GIVEN INFORMATION

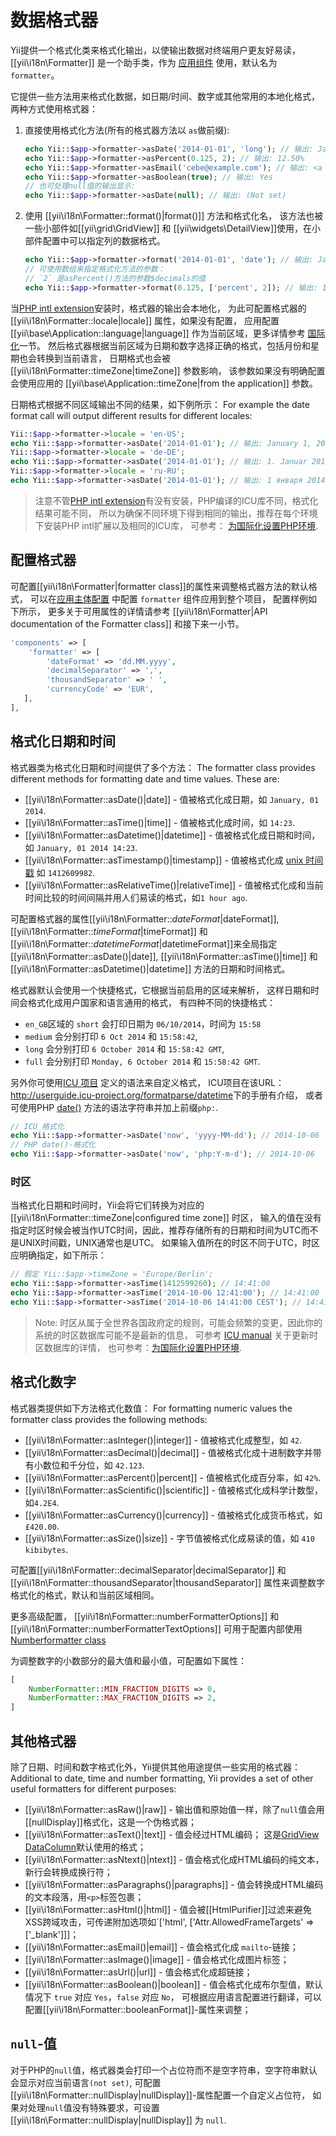 数据格式器
==============

Yii提供一个格式化类来格式化输出，以使输出数据对终端用户更友好易读，
[[yii\i18n\Formatter]] 是一个助手类，作为 [应用组件](structure-application-components.md) 使用，默认名为`formatter`。

它提供一些方法用来格式化数据，如日期/时间、数字或其他常用的本地化格式，
两种方式使用格式器：

1. 直接使用格式化方法(所有的格式器方法以 `as`做前缀):

   ```php
   echo Yii::$app->formatter->asDate('2014-01-01', 'long'); // 输出: January 1, 2014
   echo Yii::$app->formatter->asPercent(0.125, 2); // 输出: 12.50%
   echo Yii::$app->formatter->asEmail('cebe@example.com'); // 输出: <a href="mailto:cebe@example.com">cebe@example.com</a>
   echo Yii::$app->formatter->asBoolean(true); // 输出: Yes
   // 也可处理null值的输出显示:
   echo Yii::$app->formatter->asDate(null); // 输出: (Not set)
   ```

2. 使用 [[yii\i18n\Formatter::format()|format()]] 方法和格式化名，
   该方法也被一些小部件如[[yii\grid\GridView]] 和 [[yii\widgets\DetailView]]使用，在小部件配置中可以指定列的数据格式。

   ```php
   echo Yii::$app->formatter->format('2014-01-01', 'date'); // 输出: January 1, 2014
   // 可使用数组来指定格式化方法的参数：
   // `2` 是asPercent()方法的参数$decimals的值
   echo Yii::$app->formatter->format(0.125, ['percent', 2]); // 输出: 12.50%
   ```

当[PHP intl extension](http://php.net/manual/en/book.intl.php)安装时，格式器的输出会本地化，
为此可配置格式器的 [[yii\i18n\Formatter::locale|locale]] 属性，如果没有配置，
应用配置 [[yii\base\Application::language|language]] 作为当前区域，更多详情参考 [国际化](tutorial-i18n.md)一节。
然后格式器根据当前区域为日期和数字选择正确的格式，包括月份和星期也会转换到当前语言，
日期格式也会被 [[yii\i18n\Formatter::timeZone|timeZone]] 参数影响，
该参数如果没有明确配置会使用应用的 [[yii\base\Application::timeZone|from the application]] 参数。

日期格式根据不同区域输出不同的结果，如下例所示：
For example the date format call will output different results for different locales:

```php
Yii::$app->formatter->locale = 'en-US';
echo Yii::$app->formatter->asDate('2014-01-01'); // 输出: January 1, 2014
Yii::$app->formatter->locale = 'de-DE';
echo Yii::$app->formatter->asDate('2014-01-01'); // 输出: 1. Januar 2014
Yii::$app->formatter->locale = 'ru-RU';
echo Yii::$app->formatter->asDate('2014-01-01'); // 输出: 1 января 2014 г.
```

> 注意不管[PHP intl extension](http://php.net/manual/en/book.intl.php)有没有安装，PHP编译的ICU库不同，格式化结果可能不同，
> 所以为确保不同环境下得到相同的输出，推荐在每个环境下安装PHP intl扩展以及相同的ICU库，
> 可参考： [为国际化设置PHP环境](tutorial-i18n.md#setup-environment).


配置格式器 <span id="configuring-format"></span>
-------------------------

可配置[[yii\i18n\Formatter|formatter class]]的属性来调整格式器方法的默认格式，
可以在[应用主体配置](concept-configurations.md#application-configurations) 中配置 `formatter` 组件应用到整个项目，
配置样例如下所示，
更多关于可用属性的详情请参考 [[yii\i18n\Formatter|API documentation of the Formatter class]] 和接下来一小节。

```php
'components' => [
    'formatter' => [
        'dateFormat' => 'dd.MM.yyyy',
        'decimalSeparator' => ',',
        'thousandSeparator' => ' ',
        'currencyCode' => 'EUR',
   ],
],
```

格式化日期和时间 <span id="date-and-time"></span>
-------------------------------

格式器类为格式化日期和时间提供了多个方法：
The formatter class provides different methods for formatting date and time values. These are:

- [[yii\i18n\Formatter::asDate()|date]] - 值被格式化成日期，如 `January, 01 2014`.
- [[yii\i18n\Formatter::asTime()|time]] - 值被格式化成时间，如 `14:23`.
- [[yii\i18n\Formatter::asDatetime()|datetime]] - 值被格式化成日期和时间，如 `January, 01 2014 14:23`.
- [[yii\i18n\Formatter::asTimestamp()|timestamp]] - 值被格式化成 [unix 时间戳](http://en.wikipedia.org/wiki/Unix_time) 如 `1412609982`.
- [[yii\i18n\Formatter::asRelativeTime()|relativeTime]] - 值被格式化成和当前时间比较的时间间隔并用人们易读的格式，如`1 hour ago`.

可配置格式器的属性[[yii\i18n\Formatter::$dateFormat|$dateFormat]], [[yii\i18n\Formatter::$timeFormat|$timeFormat]]
和[[yii\i18n\Formatter::$datetimeFormat|$datetimeFormat]]来全局指定[[yii\i18n\Formatter::asDate()|date]],
[[yii\i18n\Formatter::asTime()|time]] 和 [[yii\i18n\Formatter::asDatetime()|datetime]] 方法的日期和时间格式。

格式器默认会使用一个快捷格式，它根据当前启用的区域来解析，
这样日期和时间会格式化成用户国家和语言通用的格式，
有四种不同的快捷格式：

- `en_GB`区域的 `short` 会打印日期为 `06/10/2014`，时间为 `15:58`
- `medium` 会分别打印 `6 Oct 2014` 和 `15:58:42`,
- `long` 会分别打印 `6 October 2014` 和 `15:58:42 GMT`,
- `full` 会分别打印 `Monday, 6 October 2014` 和 `15:58:42 GMT`.

另外你可使用[ICU 项目](http://site.icu-project.org/) 定义的语法来自定义格式，
ICU项目在该URL：<http://userguide.icu-project.org/formatparse/datetime>下的手册有介绍，
或者可使用PHP [date()](http://php.net/manual/de/function.date.php) 方法的语法字符串并加上前缀`php:`.

```php
// ICU 格式化
echo Yii::$app->formatter->asDate('now', 'yyyy-MM-dd'); // 2014-10-06
// PHP date()-格式化
echo Yii::$app->formatter->asDate('now', 'php:Y-m-d'); // 2014-10-06
```

### 时区 <span id="time-zones"></span>

当格式化日期和时间时，Yii会将它们转换为对应的 [[yii\i18n\Formatter::timeZone|configured time zone]] 时区，
输入的值在没有指定时区时候会被当作UTC时间，因此，推荐存储所有的日期和时间为UTC而不是UNIX时间戳，UNIX通常也是UTC。
如果输入值所在的时区不同于UTC，时区应明确指定，如下所示：

```php
// 假定 Yii::$app->timeZone = 'Europe/Berlin';
echo Yii::$app->formatter->asTime(1412599260); // 14:41:00
echo Yii::$app->formatter->asTime('2014-10-06 12:41:00'); // 14:41:00
echo Yii::$app->formatter->asTime('2014-10-06 14:41:00 CEST'); // 14:41:00
```

> Note: 时区从属于全世界各国政府定的规则，可能会频繁的变更，因此你的系统的时区数据库可能不是最新的信息，
> 可参考 [ICU manual](http://userguide.icu-project.org/datetime/timezone#TOC-Updating-the-Time-Zone-Data)
> 关于更新时区数据库的详情，
> 也可参考：[为国际化设置PHP环境](tutorial-i18n.md#setup-environment).


格式化数字 <span id="numbers"></span>
------------------

格式器类提供如下方法格式化数值：
For formatting numeric values the formatter class provides the following methods:

- [[yii\i18n\Formatter::asInteger()|integer]] - 值被格式化成整型，如 `42`.
- [[yii\i18n\Formatter::asDecimal()|decimal]] - 值被格式化成十进制数字并带有小数位和千分位，如 `42.123`.
- [[yii\i18n\Formatter::asPercent()|percent]] - 值被格式化成百分率，如 `42%`.
- [[yii\i18n\Formatter::asScientific()|scientific]] - 值被格式化成科学计数型，如`4.2E4`.
- [[yii\i18n\Formatter::asCurrency()|currency]] - 值被格式化成货币格式，如 `£420.00`.
- [[yii\i18n\Formatter::asSize()|size]] - 字节值被格式化成易读的值，如 `410 kibibytes`.

可配置[[yii\i18n\Formatter::decimalSeparator|decimalSeparator]] 和 [[yii\i18n\Formatter::thousandSeparator|thousandSeparator]]
属性来调整数字格式化的格式，默认和当前区域相同。

更多高级配置， [[yii\i18n\Formatter::numberFormatterOptions]] 和 [[yii\i18n\Formatter::numberFormatterTextOptions]]
可用于配置内部使用 [Numberformatter class](http://php.net/manual/en/class.numberformatter.php)

为调整数字的小数部分的最大值和最小值，可配置如下属性：

```php
[
    NumberFormatter::MIN_FRACTION_DIGITS => 0,
    NumberFormatter::MAX_FRACTION_DIGITS => 2,
]
```

其他格式器  <span id="other"></span>
----------------

除了日期、时间和数字格式化外，Yii提供其他用途提供一些实用的格式器：
Additional to date, time and number formatting, Yii provides a set of other useful formatters for different purposes:

- [[yii\i18n\Formatter::asRaw()|raw]] - 输出值和原始值一样，除了`null`值会用[[nullDisplay]]格式化，这是一个伪格式器；
- [[yii\i18n\Formatter::asText()|text]] - 值会经过HTML编码； 
  这是[GridView DataColumn](output-data-widgets.md#data-column)默认使用的格式；
- [[yii\i18n\Formatter::asNtext()|ntext]] - 值会格式化成HTML编码的纯文本，新行会转换成换行符；
- [[yii\i18n\Formatter::asParagraphs()|paragraphs]] - 值会转换成HTML编码的文本段落，用`<p>`标签包裹；
- [[yii\i18n\Formatter::asHtml()|html]] - 值会被[[HtmlPurifier]]过滤来避免XSS跨域攻击，可传递附加选项如`['html', ['Attr.AllowedFrameTargets' => ['_blank']]]；
- [[yii\i18n\Formatter::asEmail()|email]] - 值会格式化成 `mailto`-链接；
- [[yii\i18n\Formatter::asImage()|image]] - 值会格式化成图片标签；
- [[yii\i18n\Formatter::asUrl()|url]] - 值会格式化成超链接；
- [[yii\i18n\Formatter::asBoolean()|boolean]] - 值会格式化成布尔型值，默认情况下 `true` 对应 `Yes`，`false` 对应 `No`，
  可根据应用语言配置进行翻译，可以配置[[yii\i18n\Formatter::booleanFormat]]-属性来调整；

`null`-值 <span id="null-values"></span>
-------------

对于PHP的`null`值，格式器类会打印一个占位符而不是空字符串，空字符串默认会显示对应当前语言`(not set)`,
可配置[[yii\i18n\Formatter::nullDisplay|nullDisplay]]-属性配置一个自定义占位符，
如果对处理`null`值没有特殊要求，可设置[[yii\i18n\Formatter::nullDisplay|nullDisplay]] 为 `null`.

ACTIVITY
Please set down exactly the lines from the first line of the data above through the line with "2. 使用 [[yii\i18n\Formatter::format()|format()]]", both included, leaving out the pictures.

TASK ANSWER
 数据格式器
==============

Yii提供一个格式化类来格式化输出，以使输出数据对终端用户更友好易读，
[[yii\i18n\Formatter]] 是一个助手类，作为 [应用组件](structure-application-components.md) 使用，默认名为`formatter`。

它提供一些方法用来格式化数据，如日期/时间、数字或其他常用的本地化格式，
两种方式使用格式器：

1. 直接使用格式化方法(所有的格式器方法以 `as`做前缀):

   ```php
   echo Yii::$app->formatter->asDate('2014-01-01', 'long'); // 输出: January 1, 2014
   echo Yii::$app->formatter->asPercent(0.125, 2); // 输出: 12.50%
   echo Yii::$app->formatter->asEmail('cebe@example.com'); // 输出: <a href="mailto:cebe@example.com">cebe@example.com</a>
   echo Yii::$app->formatter->asBoolean(true); // 输出: Yes
   // 也可处理null值的输出显示:
   echo Yii::$app->formatter->asDate(null); // 输出: (Not set)
   ```

2. 使用 [[yii\i18n\Formatter::format()|format()]] 方法和格式化名，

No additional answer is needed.